De boas intenções está o Inferno cheio: preocupados com meu “desvio de personalidade”, o próprio Liceu me encaminhara a meu primeiro psicólogo, e admito que meu maior proveito era poder faltar às aulas e ter uma boa dose de prosa, mesmo que caísse em ouvidos surdos. Devo aqui, porém, explicar uma coisa ou duas sobre a geografia do Liceu em si.
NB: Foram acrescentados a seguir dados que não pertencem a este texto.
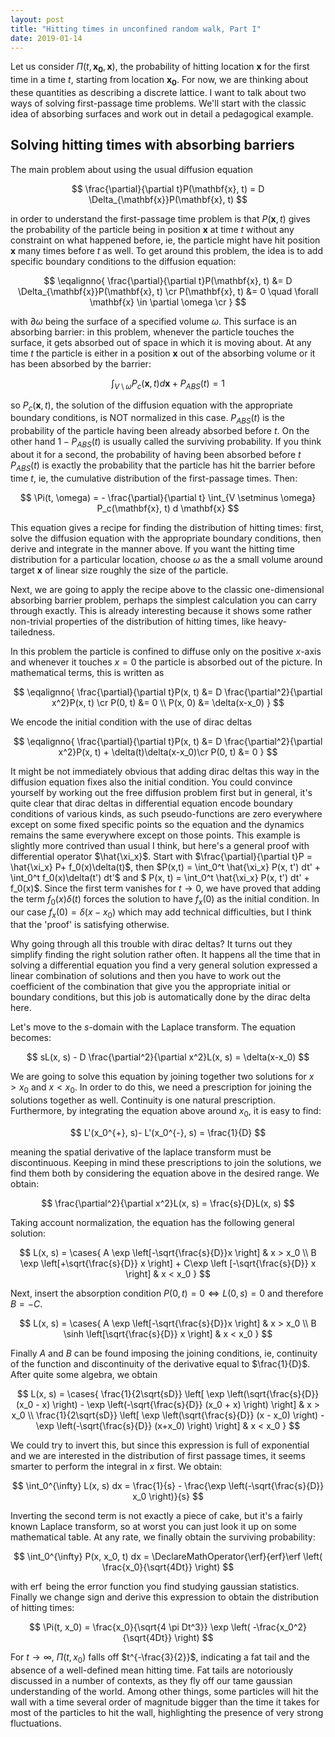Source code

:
 ```yaml
---
layout: post
title: "Hitting times in unconfined random walk, Part I"
date: 2019-01-14
---
```


Let us consider $\Pi(t, \mathbf{x_0}, \mathbf{x})$, the probability of hitting location $\mathbf{x}$ for the first time in a time $t$, starting from location $\mathbf{x_0}$. For now, we are thinking about these quantities as describing a discrete lattice. I want to talk about two ways of solving first-passage time problems. We'll start with the classic idea of absorbing surfaces and work out in detail a pedagogical example.

Solving hitting times with absorbing barriers
---------------------------------------------

The main problem about using the usual diffusion equation

$$
\frac{\partial}{\partial t}P(\mathbf{x}, t)  = D \Delta_{\mathbf{x}}P(\mathbf{x}, t)
$$

in order to understand the first-passage time problem is that $P(\mathbf{x}, t)$ gives the probability of the particle being in position $\mathbf{x}$ at time $t$ without any constraint on what happened before, ie, the particle might have hit position $\mathbf{x}$ many times before $t$ as well. To get around this problem, the idea is to add specific boundary conditions to the diffusion equation:

$$
\eqalignno{
\frac{\partial}{\partial t}P(\mathbf{x}, t) &= D \Delta_{\mathbf{x}}P(\mathbf{x}, t)  \cr
P(\mathbf{x}, t) &= 0 \quad \forall \mathbf{x} \in \partial \omega \cr
}
$$

with $\partial \omega$ being the surface of a specified volume $\omega$. This surface is an absorbing barrier: in this problem, whenever the particle touches the surface, it gets absorbed out of space in which it is moving about. At any time $t$ the particle is either in a position $\mathbf{x}$ out of the absorbing volume or it has been absorbed by the barrier:

$$
\int_{V \setminus \omega} P_c(\mathbf{x}, t) d \mathbf{x} + P_{ABS}(t) = 1
$$

so $P_c(\mathbf{x}, t)$, the solution of the diffusion equation with the appropriate boundary conditions, is NOT normalized in this case. $P_{ABS}(t)$ is the probability of the particle having been already absorbed before $t$. On the other hand $1-P_{ABS}(t)$ is usually called the surviving probability. If you think about it for a second, the probability of having been absorbed before $t$ $P_{ABS}(t)$ is exactly the probability that the particle has hit the barrier before time $t$, ie, the cumulative distribution of the first-passage times. Then:

$$
\Pi(t, \omega) = - \frac{\partial}{\partial t} \int_{V \setminus \omega} P_c(\mathbf{x}, t) d \mathbf{x}
$$

This equation gives a recipe for finding the distribution of hitting times: first, solve the diffusion equation with the appropriate boundary conditions, then derive and integrate in the manner above. If you want the hitting time distribution for a particular location, choose $\omega$ as the a small volume around target $\mathbf{x}$ of linear size roughly the size of the particle.

Next, we are going to apply the recipe above to the classic one-dimensional absorbing barrier problem, perhaps the simplest calculation you can carry through exactly. This is already interesting because it shows some rather non-trivial properties of the distribution of hitting times, like heavy-tailedness.

In this problem the particle is confined to diffuse only on the positive $x$-axis and whenever it touches $x=0$ the particle is absorbed out of the picture. In mathematical terms, this is written as

$$
\eqalignno{
\frac{\partial}{\partial t}P(x, t)  &= D \frac{\partial^2}{\partial x^2}P(x, t) \cr
P(0, t) &= 0 \\
P(x, 0) &= \delta(x-x_0)
}
$$

We encode the initial condition with the use of dirac deltas

$$
\eqalignno{
\frac{\partial}{\partial t}P(x, t) &= D \frac{\partial^2}{\partial x^2}P(x, t) + \delta(t)\delta(x-x_0)\cr
P(0, t) &= 0 
}
$$

It might be not immediately obvious that adding dirac deltas this way in the diffusion equation fixes also the initial condition. You could convince yourself by working out the free diffusion problem first but in general, it's quite clear that dirac deltas in differential equation encode boundary conditions of various kinds, as such pseudo-functions are zero everywhere except on some fixed specific points so the equation and the dynamics remains the same everywhere except on those points. This example is slightly more contrived than usual I think, but here's a general proof with differential operator $\hat{\xi_x}$. Start with $\frac{\partial}{\partial t}P = \hat{\xi_x} P+ f_0(x)\delta(t)$,  then $P(x,t) = \int_0^t \hat{\xi_x}  P(x, t') dt' + \int_0^t f_0(x)\delta(t') dt'$ and $ P(x, t) = \int_0^t \hat{\xi_x}  P(x, t') dt' + f_0(x)$. Since the first term vanishes for $t \rightarrow 0$, we have proved that adding the term $f_0(x)\delta(t)$ forces the solution to have $f_x(0)$ as the initial condition. In our case $f_x(0) = \delta(x-x_0)$ which may add technical difficulties, but I think that the 'proof' is satisfying otherwise.

Why going through all this trouble with dirac deltas? It turns out they simplify finding the right solution rather often. It happens all the time that in solving a differential equation you find a very general solution expressed a linear combination of solutions and then you have to work out the coefficient of the combination that give you the appropriate initial or boundary conditions, but this job is automatically done by the dirac delta here.

Let's move to the $s$-domain with the Laplace transform. The equation becomes:

$$
sL(x, s)  - D \frac{\partial^2}{\partial x^2}L(x, s) = \delta(x-x_0) 
$$

We are going to solve this equation by joining together two solutions for $x > x_0$ and $x < x_0$. In order to do this, we need a prescription for joining the solutions together as well. Continuity is one natural prescription. Furthermore, by integrating the equation above around $x_0$, it is easy to find:

$$
L'(x_0^{+}, s)- L'(x_0^{-}, s) = \frac{1}{D}
$$

meaning the spatial derivative of the laplace transform must be discontinuous. Keeping in mind these prescriptions to join the solutions, we find them both by considering the equation above in the desired range. We obtain:

$$
\frac{\partial^2}{\partial x^2}L(x, s) = \frac{s}{D}L(x, s)
$$

Taking account normalization, the equation has the following general solution:

$$
L(x, s) = \cases{
A \exp \left[-\sqrt{\frac{s}{D}}x \right] & x > x_0 \\
B \exp \left[+\sqrt{\frac{s}{D}} x \right] + C\exp \left [-\sqrt{\frac{s}{D}} x \right] & x < x_0
}
$$

Next, insert the absorption condition $P(0, t) = 0 \iff L(0, s) = 0$ and therefore $B = -C$.

$$
L(x, s) = \cases{
A \exp \left[-\sqrt{\frac{s}{D}}x \right] & x > x_0 \\
B \sinh \left[\sqrt{\frac{s}{D}} x \right]  & x < x_0
}
$$

Finally $A$ and $B$ can be found imposing the joining conditions, ie, continuity of the function and discontinuity of the derivative equal to $\frac{1}{D}$. After quite some algebra, we obtain

$$
L(x, s) = \cases{
\frac{1}{2\sqrt{sD}} \left[ \exp \left(\sqrt{\frac{s}{D}} (x_0 - x) \right) - \exp \left(-\sqrt{\frac{s}{D}} (x_0 + x) \right) \right]   & x > x_0 \\
\frac{1}{2\sqrt{sD}} \left[ \exp \left(\sqrt{\frac{s}{D}} (x - x_0) \right) - \exp \left(-\sqrt{\frac{s}{D}} (x+x_0) \right) \right]  & x < x_0
}
$$

We could try to invert this, but since this expression is full of exponential and we are interested in the distribution of first passage times, it seems smarter to perform the integral in $x$ first. We obtain:

$$
\int_0^{\infty} L(x, s) dx = \frac{1}{s} - \frac{\exp \left(-\sqrt{\frac{s}{D}} x_0 \right)}{s}
$$

Inverting the second term is not exactly a piece of cake, but it's a fairly known Laplace transform, so at worst you can just look it up on some mathematical table. At any rate, we finally obtain the surviving probability:

$$
\int_0^{\infty} P(x, x_0, t) dx = \DeclareMathOperator{\erf}{erf}\erf \left( \frac{x_0}{\sqrt{4Dt}} \right)
$$

with $\DeclareMathOperator{\erf}{erf}\erf$ being the error function you find studying gaussian statistics. Finally we change sign and derive this expression to obtain the distribution of hitting times:

$$
\Pi(t, x_0) = \frac{x_0}{\sqrt{4 \pi Dt^3}} \exp \left( -\frac{x_0^2}{\sqrt{4Dt}} \right)
$$

For $t \rightarrow \infty$, $\Pi(t, x_0)$ falls off $t^{-\frac{3}{2}}$, indicating a fat tail and the absence of a well-defined mean hitting time. Fat tails are notoriously discussed in a number of contexts, as they fly off our tame gaussian understanding of the world. Among other things, some particles will hit the wall with a time several order of magnitude bigger than the time it takes for most of the particles to hit the wall, highlighting the presence of very strong fluctuations.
A parte interna do lugar, pouco depois dos edifícios com as salas de aula propriamente ditas, era delimitada por um agradável bosque ao ar livre onde os alunos gostavam de passar o tempo durante os intervalos ou se esconder das inspetoras matando aula – e é esta a única lembrança boa que guardo da construção como um todo. Poder me dedicar a meus livros e à minha incipiente carreira debaixo das árvores e respirando ar fresco compensava toda e qualquer humilhação que sofri. Grande parte destas árvores eram frutíferas; lá havia, se me lembro bem, um generoso sortimento de jaqueiras e abacateiros, que na estação apropriada se punha abarrotado de seus respectivos frutos.
Uma camarilha de companheiros meus sentiu vontade, um belo dia, de comer uma das frutas – o que penso que é deveras justo. Por que manter tantas árvores e não permitir que partilhemos de seu banquete natural? Uma jaca imensa de madura chamou-lhes a atenção, e após todo o imbróglio burocrático foi permitido que a colhessem. Como o intervalo estava para chegar ao fim, a refeição em si teve de ser postergada, e após outro imbróglio burocrático cederam-lhes alguns jornais velhos para que embrulhassem a fruta. Um dos colegas se voluntariou a ceder seu armário para que armazenassem a jaca, e o resto da tarde foi passado em grande ansiedade e apreensão. Mal podiam esperar para que, no dia seguinte, almoçassem uma saborosa, polpuda jaca sub tegmine fagi – sonho de qualquer menino colegial de bem. Devido à minha consulta estaria ausente do lauto banquete, mas pior que isto foi o fato de que, no fim das contas, o sonhado banquete nunca aconteceu e eu não pude rir do tragicômico desfecho da saga toda.
Pelo que me foi relatado depois, ao que parece a jaca estava demasiado madura, ou bichada, ou ambos; lapso de julgamento este que custou muito caro a meus colegas, pois, chegados o intervalo e a hora do festim, ao abrirem o armário do companheiro todos constataram que a linda fruta havia se degenerado num cadáver de si mesma – derretera numa solução polpuda indistinta e desagradável de se olhar, que nada deixaria a desejar aos repugnantes restos do Sr. Valdemar descritos por Poe. A decepção unida à comicidade da coisa foi indescritível – só não mais indescritível do que o esforço do zelador para limpar a gosma de lá de dentro, e o aroma de fruta que perdurou até o fim do ano letivo – e que eu próprio sentia. Ah! Ressinto até hoje não ter estado lá.
A mais recente profissional com quem tentei me “tratar” insistia de modo um tanto quanto enervante em como haveria de ser necessário que eu procurasse me distrair com mais atividades prazerosas – apesar de, pelo menos uma vez ao dia, eu já fazer tudo aquilo que me dá prazer, que é ler meus adorados livros, escrever meus textos para a minha assídua plateia de um homem só e ser triste. Da próxima vez, minha ideia de uma atividade prazerosa será “olhar pelo lado bom da vida” e escrever uma crônica – coisa muito mais útil e apetecível do que desperdiçar minhas horas num consultório quando, bem ou mal, há toda uma vida lá fora a ser vivida.